**PROMPT**
All lines from the one containing "has been determined by God | Augustine |" down to the one containing "elect | Calvin |", both ends included, are to be given again exactly; omit the rest of the listing below.

◆ ◆ ◆ ◆ ◆ ◆ ◆

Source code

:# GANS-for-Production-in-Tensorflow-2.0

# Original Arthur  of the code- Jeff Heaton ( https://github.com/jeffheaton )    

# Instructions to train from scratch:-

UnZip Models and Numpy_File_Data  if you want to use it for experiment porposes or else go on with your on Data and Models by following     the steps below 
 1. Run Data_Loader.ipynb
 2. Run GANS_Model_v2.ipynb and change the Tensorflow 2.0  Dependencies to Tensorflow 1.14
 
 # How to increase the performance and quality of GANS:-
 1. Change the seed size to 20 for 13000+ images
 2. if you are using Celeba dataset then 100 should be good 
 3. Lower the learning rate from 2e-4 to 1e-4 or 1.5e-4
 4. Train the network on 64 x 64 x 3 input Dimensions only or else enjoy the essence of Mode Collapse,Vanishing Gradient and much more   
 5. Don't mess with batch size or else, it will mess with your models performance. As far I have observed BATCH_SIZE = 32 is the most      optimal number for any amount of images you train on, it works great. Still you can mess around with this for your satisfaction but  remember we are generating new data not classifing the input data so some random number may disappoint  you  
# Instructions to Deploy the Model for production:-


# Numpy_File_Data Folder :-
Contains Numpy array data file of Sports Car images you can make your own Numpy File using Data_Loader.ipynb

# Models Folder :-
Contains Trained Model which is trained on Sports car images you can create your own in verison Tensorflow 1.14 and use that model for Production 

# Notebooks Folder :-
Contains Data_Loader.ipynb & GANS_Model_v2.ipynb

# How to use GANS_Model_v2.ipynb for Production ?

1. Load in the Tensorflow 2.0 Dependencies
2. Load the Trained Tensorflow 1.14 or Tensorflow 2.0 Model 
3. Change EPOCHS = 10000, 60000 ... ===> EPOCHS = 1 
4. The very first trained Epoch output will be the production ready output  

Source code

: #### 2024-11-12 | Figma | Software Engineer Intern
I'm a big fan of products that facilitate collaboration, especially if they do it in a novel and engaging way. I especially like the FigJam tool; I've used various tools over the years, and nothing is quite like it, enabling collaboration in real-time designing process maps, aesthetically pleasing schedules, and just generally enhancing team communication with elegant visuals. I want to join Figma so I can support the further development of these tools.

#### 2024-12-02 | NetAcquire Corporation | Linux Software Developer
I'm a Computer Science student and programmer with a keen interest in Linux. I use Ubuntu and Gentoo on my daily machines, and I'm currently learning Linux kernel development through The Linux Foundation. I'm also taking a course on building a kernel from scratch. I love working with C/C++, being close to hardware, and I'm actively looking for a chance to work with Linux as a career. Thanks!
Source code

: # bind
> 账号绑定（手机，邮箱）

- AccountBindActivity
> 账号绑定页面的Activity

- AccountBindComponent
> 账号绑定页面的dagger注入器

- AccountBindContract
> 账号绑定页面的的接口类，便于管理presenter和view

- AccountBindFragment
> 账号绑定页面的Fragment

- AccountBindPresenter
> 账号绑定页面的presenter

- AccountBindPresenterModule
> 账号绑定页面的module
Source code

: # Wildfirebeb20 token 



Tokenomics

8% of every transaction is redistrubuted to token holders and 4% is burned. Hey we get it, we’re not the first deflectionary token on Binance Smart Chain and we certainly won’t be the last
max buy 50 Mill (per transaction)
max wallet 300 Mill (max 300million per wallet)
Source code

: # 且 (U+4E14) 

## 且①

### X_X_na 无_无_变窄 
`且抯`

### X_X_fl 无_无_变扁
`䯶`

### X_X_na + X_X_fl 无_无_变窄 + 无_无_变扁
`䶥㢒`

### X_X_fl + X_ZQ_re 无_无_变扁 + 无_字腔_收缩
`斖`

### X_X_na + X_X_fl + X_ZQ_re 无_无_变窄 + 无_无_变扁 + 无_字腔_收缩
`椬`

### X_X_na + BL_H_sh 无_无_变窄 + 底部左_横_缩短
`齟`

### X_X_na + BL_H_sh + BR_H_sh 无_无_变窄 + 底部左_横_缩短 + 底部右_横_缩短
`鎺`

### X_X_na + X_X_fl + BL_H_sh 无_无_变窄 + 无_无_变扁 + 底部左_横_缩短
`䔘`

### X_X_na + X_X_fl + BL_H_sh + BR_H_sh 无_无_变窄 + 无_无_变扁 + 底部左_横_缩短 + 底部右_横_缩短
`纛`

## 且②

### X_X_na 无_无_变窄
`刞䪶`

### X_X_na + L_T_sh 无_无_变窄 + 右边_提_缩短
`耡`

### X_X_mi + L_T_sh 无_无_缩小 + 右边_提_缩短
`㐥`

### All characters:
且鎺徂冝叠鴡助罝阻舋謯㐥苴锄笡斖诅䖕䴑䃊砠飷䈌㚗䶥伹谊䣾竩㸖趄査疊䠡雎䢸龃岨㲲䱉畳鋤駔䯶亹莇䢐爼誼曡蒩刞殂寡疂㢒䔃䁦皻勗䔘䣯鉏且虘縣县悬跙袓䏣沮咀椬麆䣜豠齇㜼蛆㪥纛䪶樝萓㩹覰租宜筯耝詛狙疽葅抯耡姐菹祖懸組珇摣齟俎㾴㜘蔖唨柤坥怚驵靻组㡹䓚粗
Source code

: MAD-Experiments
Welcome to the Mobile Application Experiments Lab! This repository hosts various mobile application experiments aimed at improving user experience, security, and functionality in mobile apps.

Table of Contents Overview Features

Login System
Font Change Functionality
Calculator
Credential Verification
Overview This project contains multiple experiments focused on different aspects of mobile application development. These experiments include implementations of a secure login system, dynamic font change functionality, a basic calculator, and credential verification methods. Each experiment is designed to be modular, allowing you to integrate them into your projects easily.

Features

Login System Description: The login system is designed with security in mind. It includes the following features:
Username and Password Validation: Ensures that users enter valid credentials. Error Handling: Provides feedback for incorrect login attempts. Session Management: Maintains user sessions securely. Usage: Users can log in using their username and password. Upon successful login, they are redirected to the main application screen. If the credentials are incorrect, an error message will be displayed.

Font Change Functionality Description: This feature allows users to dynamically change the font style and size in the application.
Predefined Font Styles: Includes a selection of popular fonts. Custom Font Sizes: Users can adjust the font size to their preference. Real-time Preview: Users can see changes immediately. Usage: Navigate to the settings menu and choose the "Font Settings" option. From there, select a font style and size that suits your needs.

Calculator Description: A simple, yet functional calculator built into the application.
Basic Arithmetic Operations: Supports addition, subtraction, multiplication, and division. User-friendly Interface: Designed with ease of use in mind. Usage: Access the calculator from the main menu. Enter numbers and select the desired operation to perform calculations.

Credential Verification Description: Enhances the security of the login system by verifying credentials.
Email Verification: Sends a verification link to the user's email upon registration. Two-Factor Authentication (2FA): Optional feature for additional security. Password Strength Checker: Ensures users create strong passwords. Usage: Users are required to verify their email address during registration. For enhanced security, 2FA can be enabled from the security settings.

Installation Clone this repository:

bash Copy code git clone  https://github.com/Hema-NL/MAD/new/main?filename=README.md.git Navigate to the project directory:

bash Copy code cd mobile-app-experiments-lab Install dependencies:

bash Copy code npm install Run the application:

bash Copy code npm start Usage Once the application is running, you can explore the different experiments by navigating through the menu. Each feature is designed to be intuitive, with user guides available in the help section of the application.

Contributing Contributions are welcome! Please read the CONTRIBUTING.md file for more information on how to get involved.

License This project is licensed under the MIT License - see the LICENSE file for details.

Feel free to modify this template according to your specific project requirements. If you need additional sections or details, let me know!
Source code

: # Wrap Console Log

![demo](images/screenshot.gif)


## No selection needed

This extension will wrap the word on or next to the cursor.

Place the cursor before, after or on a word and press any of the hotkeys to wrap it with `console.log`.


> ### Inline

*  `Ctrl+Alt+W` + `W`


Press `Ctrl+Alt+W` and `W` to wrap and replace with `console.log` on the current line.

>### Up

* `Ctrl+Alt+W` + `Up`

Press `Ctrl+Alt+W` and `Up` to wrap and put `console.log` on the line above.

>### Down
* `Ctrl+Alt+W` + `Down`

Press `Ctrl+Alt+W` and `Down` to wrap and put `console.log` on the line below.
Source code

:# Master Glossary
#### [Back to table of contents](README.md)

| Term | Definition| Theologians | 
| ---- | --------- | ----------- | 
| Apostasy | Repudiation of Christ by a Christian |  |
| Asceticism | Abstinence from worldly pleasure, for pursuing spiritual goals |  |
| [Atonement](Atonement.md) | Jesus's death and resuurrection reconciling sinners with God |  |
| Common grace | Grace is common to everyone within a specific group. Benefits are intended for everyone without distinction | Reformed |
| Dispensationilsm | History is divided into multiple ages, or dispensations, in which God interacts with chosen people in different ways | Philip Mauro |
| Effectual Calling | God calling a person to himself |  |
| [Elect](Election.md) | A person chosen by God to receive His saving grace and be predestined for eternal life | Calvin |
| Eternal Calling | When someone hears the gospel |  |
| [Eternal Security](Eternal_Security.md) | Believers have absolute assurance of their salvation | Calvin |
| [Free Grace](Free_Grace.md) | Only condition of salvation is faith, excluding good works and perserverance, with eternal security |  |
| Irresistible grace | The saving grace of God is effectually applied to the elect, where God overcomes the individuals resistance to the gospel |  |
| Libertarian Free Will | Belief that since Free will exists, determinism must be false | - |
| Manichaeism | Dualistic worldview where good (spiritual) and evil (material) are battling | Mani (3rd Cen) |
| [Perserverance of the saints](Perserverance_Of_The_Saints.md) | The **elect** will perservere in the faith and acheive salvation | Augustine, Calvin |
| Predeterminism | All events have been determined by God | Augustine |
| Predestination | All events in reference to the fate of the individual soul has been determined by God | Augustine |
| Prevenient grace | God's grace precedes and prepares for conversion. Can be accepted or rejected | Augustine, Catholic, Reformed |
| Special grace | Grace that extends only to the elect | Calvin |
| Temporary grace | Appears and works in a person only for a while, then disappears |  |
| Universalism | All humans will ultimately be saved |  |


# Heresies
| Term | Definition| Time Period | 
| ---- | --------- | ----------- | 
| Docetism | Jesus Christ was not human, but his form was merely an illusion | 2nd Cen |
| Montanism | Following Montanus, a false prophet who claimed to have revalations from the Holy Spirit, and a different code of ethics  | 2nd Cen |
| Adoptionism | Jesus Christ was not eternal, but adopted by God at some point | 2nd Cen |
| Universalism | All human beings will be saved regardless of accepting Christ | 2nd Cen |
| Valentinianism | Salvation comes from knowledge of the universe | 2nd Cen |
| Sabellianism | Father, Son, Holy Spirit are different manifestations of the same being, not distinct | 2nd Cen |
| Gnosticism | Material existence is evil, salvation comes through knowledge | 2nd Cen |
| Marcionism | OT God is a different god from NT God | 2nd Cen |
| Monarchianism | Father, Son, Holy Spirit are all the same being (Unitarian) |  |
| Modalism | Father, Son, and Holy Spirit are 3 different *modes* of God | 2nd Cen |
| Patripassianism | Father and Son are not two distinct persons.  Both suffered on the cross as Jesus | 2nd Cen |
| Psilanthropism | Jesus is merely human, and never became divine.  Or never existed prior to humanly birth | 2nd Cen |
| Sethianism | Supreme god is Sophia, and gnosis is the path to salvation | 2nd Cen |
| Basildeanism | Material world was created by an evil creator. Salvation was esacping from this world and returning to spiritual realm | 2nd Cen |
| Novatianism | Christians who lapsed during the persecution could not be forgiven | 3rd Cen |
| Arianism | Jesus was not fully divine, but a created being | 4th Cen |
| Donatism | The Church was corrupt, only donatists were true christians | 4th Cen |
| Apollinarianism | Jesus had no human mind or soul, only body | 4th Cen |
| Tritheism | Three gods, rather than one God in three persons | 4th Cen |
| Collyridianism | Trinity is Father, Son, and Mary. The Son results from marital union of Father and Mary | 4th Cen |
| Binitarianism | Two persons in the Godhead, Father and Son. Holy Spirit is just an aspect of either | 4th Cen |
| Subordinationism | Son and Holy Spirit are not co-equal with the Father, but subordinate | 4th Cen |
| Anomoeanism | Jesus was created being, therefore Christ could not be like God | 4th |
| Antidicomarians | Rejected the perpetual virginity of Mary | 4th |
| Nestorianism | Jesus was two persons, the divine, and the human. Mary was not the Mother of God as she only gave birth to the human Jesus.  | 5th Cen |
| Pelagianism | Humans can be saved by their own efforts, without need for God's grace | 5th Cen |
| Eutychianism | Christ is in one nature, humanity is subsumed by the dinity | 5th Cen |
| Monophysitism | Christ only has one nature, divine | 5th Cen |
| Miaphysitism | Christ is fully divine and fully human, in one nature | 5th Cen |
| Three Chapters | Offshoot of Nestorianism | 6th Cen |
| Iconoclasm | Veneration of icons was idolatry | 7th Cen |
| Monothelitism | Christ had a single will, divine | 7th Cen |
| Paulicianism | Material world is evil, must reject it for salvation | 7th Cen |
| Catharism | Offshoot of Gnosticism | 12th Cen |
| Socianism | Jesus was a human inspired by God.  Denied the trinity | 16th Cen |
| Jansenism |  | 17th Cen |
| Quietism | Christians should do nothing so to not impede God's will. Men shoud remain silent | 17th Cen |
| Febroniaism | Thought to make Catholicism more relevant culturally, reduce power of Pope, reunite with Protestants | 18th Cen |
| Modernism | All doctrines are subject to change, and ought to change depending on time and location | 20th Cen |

◆ ◆ ◆ ◆ ◆ ◆ ◆

**RESPONSE BELOW**
| Predestination | All events in reference to the fate of the individual soul has been determined by God | Augustine |
| Prevenient grace | God's grace precedes and prepares for conversion. Can be accepted or rejected | Augustine, Catholic, Reformed |
| Special grace | Grace that extends only to the elect | Calvin |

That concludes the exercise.